I ciechi di Gerico chiamano Gesù “figlio di Davide”. È il titolo attribuito all’atteso Messia, il re inviato da Dio e il Salvatore del popolo. I profeti avevano detto che avrebbe guarito i ciechi, gli zoppi e i muti. Certo, si potrebbe dire, ci sono tante parole pie nella Bibbia, però, per quei due, sono assegni da riscuotere dall’inviato di Dio. Allora gridano forte per incassare il compimento delle promesse dall’inviato di Dio. Un Signore che non era venuto “per lasciarsi servire, ma per servire e per dare la sua vita come prezzo di riscatto per molti”. All’inizio di questa strada essi erano due tra i molti mandati a Gesù. Essi hanno creduto che Gesù passasse di là perché era il loro momento e sapevano bene cosa chiedergli. Non si lasciarono scappare l’occasione. Non volevano un miserevole aiuto, un’elemosina, vogliono da lui il massimo e il meglio, il necessario alla vita: vedere con i loro occhi. Non vogliono una cosa provvisoria, parziale – vogliono tutto e lo ottengono in un istante. Oh quanto vorrei essere fervente come quei ciechi che si attaccano a Gesù come loro Salvatore! I ciechi di Gerico sono veri discepoli di Gesù. Sì, come noi, sono dei veri cristiani perché, come cristiani, noi stiamo come loro distesi sulla strada attendendo Gesù e lì dipendiamo dal nostro udire quel Gesù che passa per noi, perché solo così possiamo gridare e chiedere la nostra guarigione. Chiedere, come i due ciechi, non un piccolo aiuto, ma il massimo: vedere una vita nuova in Cristo. Ricevere il massimo dal Cristo inviato da Dio a noi.

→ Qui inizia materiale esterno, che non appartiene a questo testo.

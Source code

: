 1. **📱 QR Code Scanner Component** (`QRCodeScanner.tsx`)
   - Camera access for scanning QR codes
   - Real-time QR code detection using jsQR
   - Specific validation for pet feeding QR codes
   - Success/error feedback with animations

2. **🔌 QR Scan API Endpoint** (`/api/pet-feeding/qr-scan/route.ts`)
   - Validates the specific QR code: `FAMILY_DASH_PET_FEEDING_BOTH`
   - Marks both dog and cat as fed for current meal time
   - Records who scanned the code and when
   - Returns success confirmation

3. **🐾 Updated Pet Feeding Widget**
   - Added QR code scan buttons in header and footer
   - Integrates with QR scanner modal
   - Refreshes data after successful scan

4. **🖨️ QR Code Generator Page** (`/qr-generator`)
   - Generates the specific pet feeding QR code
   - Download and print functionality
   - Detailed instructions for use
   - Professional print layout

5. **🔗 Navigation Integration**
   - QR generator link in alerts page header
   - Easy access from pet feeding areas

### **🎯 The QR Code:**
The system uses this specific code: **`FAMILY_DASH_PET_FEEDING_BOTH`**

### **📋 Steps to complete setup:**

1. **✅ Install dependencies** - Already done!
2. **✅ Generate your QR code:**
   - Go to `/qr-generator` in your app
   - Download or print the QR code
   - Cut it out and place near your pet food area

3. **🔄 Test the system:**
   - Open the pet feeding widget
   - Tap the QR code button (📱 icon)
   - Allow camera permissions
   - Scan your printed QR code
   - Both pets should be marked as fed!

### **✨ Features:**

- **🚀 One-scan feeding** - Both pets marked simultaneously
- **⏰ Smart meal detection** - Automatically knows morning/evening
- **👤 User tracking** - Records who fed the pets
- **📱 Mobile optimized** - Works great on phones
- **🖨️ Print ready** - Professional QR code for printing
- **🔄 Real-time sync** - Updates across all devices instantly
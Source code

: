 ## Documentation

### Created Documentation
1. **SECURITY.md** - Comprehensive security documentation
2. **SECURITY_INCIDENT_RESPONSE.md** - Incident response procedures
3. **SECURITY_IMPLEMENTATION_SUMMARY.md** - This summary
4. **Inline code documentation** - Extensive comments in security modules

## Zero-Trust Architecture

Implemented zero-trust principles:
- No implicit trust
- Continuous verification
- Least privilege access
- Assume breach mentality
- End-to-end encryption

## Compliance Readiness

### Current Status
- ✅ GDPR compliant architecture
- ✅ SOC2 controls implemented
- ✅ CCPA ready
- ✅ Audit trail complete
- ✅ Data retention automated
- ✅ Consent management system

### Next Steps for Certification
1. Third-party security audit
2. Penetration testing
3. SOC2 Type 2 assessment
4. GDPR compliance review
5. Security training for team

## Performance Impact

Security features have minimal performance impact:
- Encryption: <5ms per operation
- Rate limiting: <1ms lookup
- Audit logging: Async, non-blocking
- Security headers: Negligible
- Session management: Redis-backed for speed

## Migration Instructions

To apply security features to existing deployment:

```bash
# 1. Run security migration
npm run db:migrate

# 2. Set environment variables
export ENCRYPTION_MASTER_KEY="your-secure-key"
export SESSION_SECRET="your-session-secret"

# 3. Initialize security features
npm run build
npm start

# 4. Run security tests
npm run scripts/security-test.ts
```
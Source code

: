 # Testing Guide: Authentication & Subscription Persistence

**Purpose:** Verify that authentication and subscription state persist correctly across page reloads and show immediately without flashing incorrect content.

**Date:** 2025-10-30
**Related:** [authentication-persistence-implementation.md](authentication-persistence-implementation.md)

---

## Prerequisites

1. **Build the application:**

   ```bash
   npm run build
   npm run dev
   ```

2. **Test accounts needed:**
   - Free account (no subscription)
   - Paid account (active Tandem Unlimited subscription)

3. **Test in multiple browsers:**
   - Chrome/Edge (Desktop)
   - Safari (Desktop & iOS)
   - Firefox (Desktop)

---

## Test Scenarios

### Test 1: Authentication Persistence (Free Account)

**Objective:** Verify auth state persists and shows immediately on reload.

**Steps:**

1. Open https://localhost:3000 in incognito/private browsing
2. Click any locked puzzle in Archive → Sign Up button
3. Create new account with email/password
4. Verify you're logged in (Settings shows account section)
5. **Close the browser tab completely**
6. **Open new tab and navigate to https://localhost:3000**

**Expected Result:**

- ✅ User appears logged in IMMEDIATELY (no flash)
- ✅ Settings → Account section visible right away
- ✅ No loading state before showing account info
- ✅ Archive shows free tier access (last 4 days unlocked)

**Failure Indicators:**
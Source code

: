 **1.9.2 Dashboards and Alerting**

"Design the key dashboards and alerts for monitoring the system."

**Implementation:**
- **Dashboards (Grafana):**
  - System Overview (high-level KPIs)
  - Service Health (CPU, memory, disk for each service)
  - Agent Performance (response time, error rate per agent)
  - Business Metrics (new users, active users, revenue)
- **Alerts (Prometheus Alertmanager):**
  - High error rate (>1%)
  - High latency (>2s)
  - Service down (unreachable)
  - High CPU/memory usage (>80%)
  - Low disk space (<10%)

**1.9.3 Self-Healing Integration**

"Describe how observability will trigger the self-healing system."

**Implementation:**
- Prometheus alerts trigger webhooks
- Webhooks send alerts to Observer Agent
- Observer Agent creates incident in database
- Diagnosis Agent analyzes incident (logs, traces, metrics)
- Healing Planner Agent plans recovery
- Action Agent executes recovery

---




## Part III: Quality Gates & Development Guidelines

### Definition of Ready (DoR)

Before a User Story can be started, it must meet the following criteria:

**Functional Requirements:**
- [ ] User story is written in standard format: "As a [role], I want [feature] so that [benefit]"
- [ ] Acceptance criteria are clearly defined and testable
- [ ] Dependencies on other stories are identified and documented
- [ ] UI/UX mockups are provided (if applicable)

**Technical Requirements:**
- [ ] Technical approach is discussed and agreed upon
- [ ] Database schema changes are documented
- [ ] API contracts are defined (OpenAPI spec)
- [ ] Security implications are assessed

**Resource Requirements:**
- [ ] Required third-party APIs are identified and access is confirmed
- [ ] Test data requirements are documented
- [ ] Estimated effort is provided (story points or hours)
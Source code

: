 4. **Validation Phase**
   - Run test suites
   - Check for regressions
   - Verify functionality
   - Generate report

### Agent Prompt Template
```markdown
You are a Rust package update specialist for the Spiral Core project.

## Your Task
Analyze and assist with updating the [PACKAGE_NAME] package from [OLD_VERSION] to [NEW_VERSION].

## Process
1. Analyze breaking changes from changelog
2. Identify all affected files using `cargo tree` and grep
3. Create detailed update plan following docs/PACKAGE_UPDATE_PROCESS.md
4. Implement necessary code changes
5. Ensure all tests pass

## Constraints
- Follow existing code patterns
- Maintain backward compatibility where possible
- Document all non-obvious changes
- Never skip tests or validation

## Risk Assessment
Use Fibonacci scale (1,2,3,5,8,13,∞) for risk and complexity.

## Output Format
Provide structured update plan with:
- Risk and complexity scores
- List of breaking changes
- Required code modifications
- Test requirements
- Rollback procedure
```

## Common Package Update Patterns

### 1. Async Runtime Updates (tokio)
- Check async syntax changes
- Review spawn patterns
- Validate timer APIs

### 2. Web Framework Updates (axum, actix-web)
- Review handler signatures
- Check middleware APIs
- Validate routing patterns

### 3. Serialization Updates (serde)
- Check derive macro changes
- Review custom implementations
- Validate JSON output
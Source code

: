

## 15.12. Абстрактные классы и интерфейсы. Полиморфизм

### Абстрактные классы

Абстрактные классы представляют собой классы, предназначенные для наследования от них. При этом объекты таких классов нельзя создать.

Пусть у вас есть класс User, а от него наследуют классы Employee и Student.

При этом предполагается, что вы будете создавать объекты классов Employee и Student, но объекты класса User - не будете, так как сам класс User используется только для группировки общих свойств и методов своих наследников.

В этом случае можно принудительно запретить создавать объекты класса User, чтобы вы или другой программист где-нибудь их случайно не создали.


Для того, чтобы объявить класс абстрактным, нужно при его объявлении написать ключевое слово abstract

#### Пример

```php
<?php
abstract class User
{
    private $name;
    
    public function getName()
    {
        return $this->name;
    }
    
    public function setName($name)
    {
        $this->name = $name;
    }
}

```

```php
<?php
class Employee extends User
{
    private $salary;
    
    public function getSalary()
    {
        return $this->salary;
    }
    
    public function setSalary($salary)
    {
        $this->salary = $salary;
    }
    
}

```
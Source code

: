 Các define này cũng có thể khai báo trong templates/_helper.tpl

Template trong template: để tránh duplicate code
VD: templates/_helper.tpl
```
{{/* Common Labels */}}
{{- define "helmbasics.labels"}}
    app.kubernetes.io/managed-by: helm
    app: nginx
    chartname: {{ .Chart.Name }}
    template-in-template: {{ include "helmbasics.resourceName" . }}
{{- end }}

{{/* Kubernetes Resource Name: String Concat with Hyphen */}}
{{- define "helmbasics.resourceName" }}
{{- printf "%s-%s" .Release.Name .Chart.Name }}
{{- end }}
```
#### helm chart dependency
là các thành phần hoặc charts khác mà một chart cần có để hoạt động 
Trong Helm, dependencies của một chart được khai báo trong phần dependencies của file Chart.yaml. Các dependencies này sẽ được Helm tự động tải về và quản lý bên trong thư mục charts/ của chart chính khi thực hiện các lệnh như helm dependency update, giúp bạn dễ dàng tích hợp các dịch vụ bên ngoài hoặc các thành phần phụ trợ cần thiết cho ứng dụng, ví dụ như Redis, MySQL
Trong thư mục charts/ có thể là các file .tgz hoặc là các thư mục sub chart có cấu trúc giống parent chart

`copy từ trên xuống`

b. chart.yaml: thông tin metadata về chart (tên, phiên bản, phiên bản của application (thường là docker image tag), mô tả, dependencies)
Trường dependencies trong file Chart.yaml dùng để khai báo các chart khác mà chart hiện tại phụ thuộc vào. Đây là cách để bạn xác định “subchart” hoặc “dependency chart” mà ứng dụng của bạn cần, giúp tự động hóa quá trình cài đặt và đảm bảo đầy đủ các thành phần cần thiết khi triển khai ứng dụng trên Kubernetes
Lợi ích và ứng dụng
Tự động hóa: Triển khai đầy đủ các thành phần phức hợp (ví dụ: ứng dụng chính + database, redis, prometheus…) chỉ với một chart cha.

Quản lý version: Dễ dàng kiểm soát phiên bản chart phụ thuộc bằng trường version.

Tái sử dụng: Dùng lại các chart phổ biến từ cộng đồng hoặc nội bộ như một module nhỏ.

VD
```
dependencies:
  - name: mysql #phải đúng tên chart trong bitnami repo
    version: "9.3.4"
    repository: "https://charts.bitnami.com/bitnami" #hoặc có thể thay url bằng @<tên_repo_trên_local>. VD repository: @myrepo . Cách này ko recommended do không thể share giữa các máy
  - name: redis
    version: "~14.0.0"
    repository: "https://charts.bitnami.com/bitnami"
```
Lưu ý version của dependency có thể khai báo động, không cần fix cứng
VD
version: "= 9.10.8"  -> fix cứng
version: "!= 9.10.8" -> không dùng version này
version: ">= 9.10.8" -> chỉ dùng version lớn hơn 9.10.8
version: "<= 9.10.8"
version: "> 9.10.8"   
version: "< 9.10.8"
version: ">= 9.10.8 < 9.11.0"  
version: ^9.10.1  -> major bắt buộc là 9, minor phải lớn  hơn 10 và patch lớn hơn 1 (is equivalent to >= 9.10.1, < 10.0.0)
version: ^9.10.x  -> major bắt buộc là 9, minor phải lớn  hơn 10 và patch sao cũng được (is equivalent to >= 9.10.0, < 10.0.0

Quando si ottiene quello che si vuole, come i due, il problema è gestire il dopo. Quei ciechi chiamano Gesù allo stesso modo dei cristiani “Signore”. È anche il grido di preghiera della chiesa. La chiesa ripone ogni speranza nel Signore. “Gesù li chiama”, “ha pietà di loro” e “tocca i loro occhi” ed essi diventano non solo vedenti, ma aprendo gli occhi, diventano discepoli. Per loro è finito il tempo di lasciarsi condurre dagli altri e dell’irrequieto non fare niente. Gesù chiama anche la sua Chiesa e i cristiani sulla sua strada della passione e dell’abbassamento, sulla strada del servizio, sulla “strada della misericordia” (Da Gerico a Gerusalemme). Ora, in relazione con l’insediamento di un pastore, affiora la domanda: che cosa ci aspettiamo da un pastore? Si potrebbe rispondere con le parole del Salmo 118: È meglio rifugiarsi nel SIGNORE che confidare nell’uomo. Che cosa ci potremmo aspettare di più da un pastore di quello che prima è stato letto nelle dichiarazioni di insediamento? Che è, per un essere umano troppo e per la comunità sempre “solo un poco”. Non dobbiamo esigere da lei più del saperci indicare la strada verso il Cristo crocefisso, dal quale aspettarci tutto. Quadro del pittore Cranach che riassume la figura di Lutero dipingendolo mentre indica al Cristo crocifisso. Citazione di Lutero: siamo dei mendicanti che indicano la strada ad altri mendicanti. La domanda è per noi: cosa ci aspettiamo da quello che viene detto nel culto o nei colloqui personali e quello che udiamo? Una piccola edificazione? Un piccolo impulso spirituale? Passare un’ora rilassante? Se è questo, allora chiediamo poco, una goccia versata su di una pietra infuocata! Per quanto possiamo aspettarci da un predicatore, pastore e comunità, devono aspettarsi il massimo solo dal Signore della Chiesa e della nostra vita: il necessario per vivere e per essere gioiosi. Lui guiderà il nostro “dopo” nella fedeltà a Lui dovuta.

Non lo vediamo più, siamo ciechi ma Gesù ci chiede sempre “che cosa volete che io vi faccia?” Non è una domanda faziosa, ma la ricerca di profondità nella vita. Che invidia per questi due ciechi che capiscono chi gli sta di fronte e che gli chiedono il massimo. Con la fede è così: o si crede del tutto o si vivacchia sui bordi della strada vedendo le giornate passare. Essi incassano l’assegno promesso di Dio. Tu che cosa vuoi da Gesù? Una fede e una Chiesa tiepide oppure il massimo? Vedere la luce di Cristo nel tuo cammino e godere della sua gioia? A te Simona, auguro la forza e l’umiltà di seguire il Signore della Chiesa e saperci indicare Cristo Crocifisso per la nostra salvezza.

Chiediamo quindi oggi come in tutti gli altri giorni: Signore apri la mia bocca. Signore donaci degli occhi vedenti per il tuo operare! Signore, apri i nostri orecchi per ascoltare la tua voce; Signore donaci dei cuori pronti per vivere con te. Amen.